> [PROBLEM] Every record must be copied exactly, except that pictures are dropped.

> [EXERCISE INPUT]
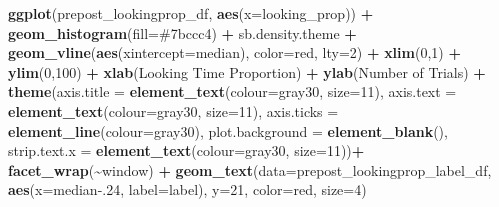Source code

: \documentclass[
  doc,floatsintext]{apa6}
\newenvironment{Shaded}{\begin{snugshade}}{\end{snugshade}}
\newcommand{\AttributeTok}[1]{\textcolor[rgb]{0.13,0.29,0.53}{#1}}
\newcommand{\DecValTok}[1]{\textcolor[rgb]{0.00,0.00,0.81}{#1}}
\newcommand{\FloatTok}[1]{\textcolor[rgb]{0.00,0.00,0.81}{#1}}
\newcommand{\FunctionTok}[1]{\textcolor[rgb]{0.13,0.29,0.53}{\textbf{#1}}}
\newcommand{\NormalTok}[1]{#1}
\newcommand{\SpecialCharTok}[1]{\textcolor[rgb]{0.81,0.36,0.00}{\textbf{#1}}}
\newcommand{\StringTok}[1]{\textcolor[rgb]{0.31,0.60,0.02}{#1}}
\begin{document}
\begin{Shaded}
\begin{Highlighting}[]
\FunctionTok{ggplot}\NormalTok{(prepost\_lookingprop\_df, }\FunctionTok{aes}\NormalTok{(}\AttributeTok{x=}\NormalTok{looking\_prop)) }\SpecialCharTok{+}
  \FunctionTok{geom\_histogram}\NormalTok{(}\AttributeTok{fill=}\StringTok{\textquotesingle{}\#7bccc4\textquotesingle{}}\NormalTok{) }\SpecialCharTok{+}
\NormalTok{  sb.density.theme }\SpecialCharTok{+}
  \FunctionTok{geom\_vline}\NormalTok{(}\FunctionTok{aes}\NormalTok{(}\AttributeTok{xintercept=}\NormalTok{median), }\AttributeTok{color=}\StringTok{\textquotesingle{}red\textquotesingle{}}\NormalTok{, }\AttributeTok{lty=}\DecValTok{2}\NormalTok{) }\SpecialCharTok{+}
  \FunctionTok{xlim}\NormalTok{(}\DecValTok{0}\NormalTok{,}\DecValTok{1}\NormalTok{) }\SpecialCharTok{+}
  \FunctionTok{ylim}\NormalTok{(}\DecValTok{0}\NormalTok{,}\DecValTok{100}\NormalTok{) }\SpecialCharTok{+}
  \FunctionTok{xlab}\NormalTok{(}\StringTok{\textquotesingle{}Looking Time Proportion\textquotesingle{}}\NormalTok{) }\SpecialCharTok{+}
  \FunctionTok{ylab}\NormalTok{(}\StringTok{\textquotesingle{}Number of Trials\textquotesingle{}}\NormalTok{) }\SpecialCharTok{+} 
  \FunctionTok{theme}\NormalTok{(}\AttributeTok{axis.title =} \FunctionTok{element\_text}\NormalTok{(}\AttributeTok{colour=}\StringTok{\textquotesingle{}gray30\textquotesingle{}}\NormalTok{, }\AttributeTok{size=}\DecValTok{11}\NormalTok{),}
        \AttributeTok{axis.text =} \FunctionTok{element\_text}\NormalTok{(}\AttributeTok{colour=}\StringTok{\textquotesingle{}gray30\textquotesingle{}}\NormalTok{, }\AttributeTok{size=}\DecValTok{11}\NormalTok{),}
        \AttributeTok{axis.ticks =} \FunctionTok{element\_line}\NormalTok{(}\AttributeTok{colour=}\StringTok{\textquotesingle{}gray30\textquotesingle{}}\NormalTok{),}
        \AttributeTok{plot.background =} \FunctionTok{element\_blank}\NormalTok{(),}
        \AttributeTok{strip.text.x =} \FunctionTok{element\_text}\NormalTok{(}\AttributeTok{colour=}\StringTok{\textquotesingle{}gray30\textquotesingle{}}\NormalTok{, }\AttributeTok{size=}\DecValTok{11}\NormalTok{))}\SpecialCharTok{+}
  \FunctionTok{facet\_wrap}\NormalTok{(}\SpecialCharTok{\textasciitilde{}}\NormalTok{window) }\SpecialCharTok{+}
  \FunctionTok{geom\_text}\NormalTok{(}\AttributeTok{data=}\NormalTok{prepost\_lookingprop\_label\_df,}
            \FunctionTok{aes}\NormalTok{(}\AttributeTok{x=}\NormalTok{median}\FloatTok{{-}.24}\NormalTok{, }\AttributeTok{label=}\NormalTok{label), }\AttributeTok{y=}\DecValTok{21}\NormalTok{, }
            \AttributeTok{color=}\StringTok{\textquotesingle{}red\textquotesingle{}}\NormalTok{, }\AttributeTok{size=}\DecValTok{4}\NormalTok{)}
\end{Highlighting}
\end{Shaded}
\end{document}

> [REPLY]
Source code

: \documentclass[
  doc,floatsintext]{apa6}
\newenvironment{Shaded}{\begin{snugshade}}{\end{snugshade}}
\newcommand{\AttributeTok}[1]{\textcolor[rgb]{0.13,0.29,0.53}{#1}}
\newcommand{\DecValTok}[1]{\textcolor[rgb]{0.00,0.00,0.81}{#1}}
\newcommand{\FloatTok}[1]{\textcolor[rgb]{0.00,0.00,0.81}{#1}}
\newcommand{\FunctionTok}[1]{\textcolor[rgb]{0.13,0.29,0.53}{\textbf{#1}}}
\newcommand{\NormalTok}[1]{#1}
\newcommand{\SpecialCharTok}[1]{\textcolor[rgb]{0.81,0.36,0.00}{\textbf{#1}}}
\newcommand{\StringTok}[1]{\textcolor[rgb]{0.31,0.60,0.02}{#1}}
\begin{document}
\begin{Shaded}
\begin{Highlighting}[]
\FunctionTok{ggplot}\NormalTok{(prepost\_lookingprop\_df, }\FunctionTok{aes}\NormalTok{(}\AttributeTok{x=}\NormalTok{looking\_prop)) }\SpecialCharTok{+}
  \FunctionTok{geom\_histogram}\NormalTok{(}\AttributeTok{fill=}\StringTok{\textquotesingle{}\#7bccc4\textquotesingle{}}\NormalTok{) }\SpecialCharTok{+}
\NormalTok{  sb.density.theme }\SpecialCharTok{+}
  \FunctionTok{geom\_vline}\NormalTok{(}\FunctionTok{aes}\NormalTok{(}\AttributeTok{xintercept=}\NormalTok{median), }\AttributeTok{color=}\StringTok{\textquotesingle{}red\textquotesingle{}}\NormalTok{, }\AttributeTok{lty=}\DecValTok{2}\NormalTok{) }\SpecialCharTok{+}
  \FunctionTok{xlim}\NormalTok{(}\DecValTok{0}\NormalTok{,}\DecValTok{1}\NormalTok{) }\SpecialCharTok{+}
  \FunctionTok{ylim}\NormalTok{(}\DecValTok{0}\NormalTok{,}\DecValTok{100}\NormalTok{) }\SpecialCharTok{+}
  \FunctionTok{xlab}\NormalTok{(}\StringTok{\textquotesingle{}Looking Time Proportion\textquotesingle{}}\NormalTok{) }\SpecialCharTok{+}
  \FunctionTok{ylab}\NormalTok{(}\StringTok{\textquotesingle{}Number of Trials\textquotesingle{}}\NormalTok{) }\SpecialCharTok{+} 
  \FunctionTok{theme}\NormalTok{(}\AttributeTok{axis.title =} \FunctionTok{element\_text}\NormalTok{(}\AttributeTok{colour=}\StringTok{\textquotesingle{}gray30\textquotesingle{}}\NormalTok{, }\AttributeTok{size=}\DecValTok{11}\NormalTok{),}
        \AttributeTok{axis.text =} \FunctionTok{element\_text}\NormalTok{(}\AttributeTok{colour=}\StringTok{\textquotesingle{}gray30\textquotesingle{}}\NormalTok{, }\AttributeTok{size=}\DecValTok{11}\NormalTok{),}
        \AttributeTok{axis.ticks =} \FunctionTok{element\_line}\NormalTok{(}\AttributeTok{colour=}\StringTok{\textquotesingle{}gray30\textquotesingle{}}\NormalTok{),}
        \AttributeTok{plot.background =} \FunctionTok{element\_blank}\NormalTok{(),}
        \AttributeTok{strip.text.x =} \FunctionTok{element\_text}\NormalTok{(}\AttributeTok{colour=}\StringTok{\textquotesingle{}gray30\textquotesingle{}}\NormalTok{, }\AttributeTok{size=}\DecValTok{11}\NormalTok{))}\SpecialCharTok{+}
  \FunctionTok{facet\_wrap}\NormalTok{(}\SpecialCharTok{\textasciitilde{}}\NormalTok{window) }\SpecialCharTok{+}
  \FunctionTok{geom\_text}\NormalTok{(}\AttributeTok{data=}\NormalTok{prepost\_lookingprop\_label\_df,}
            \FunctionTok{aes}\NormalTok{(}\AttributeTok{x=}\NormalTok{median}\FloatTok{{-}.24}\NormalTok{, }\AttributeTok{label=}\NormalTok{label), }\AttributeTok{y=}\DecValTok{21}\NormalTok{, }
            \AttributeTok{color=}\StringTok{\textquotesingle{}red\textquotesingle{}}\NormalTok{, }\AttributeTok{size=}\DecValTok{4}\NormalTok{)}
\end{Highlighting}
\end{Shaded}
\end{document}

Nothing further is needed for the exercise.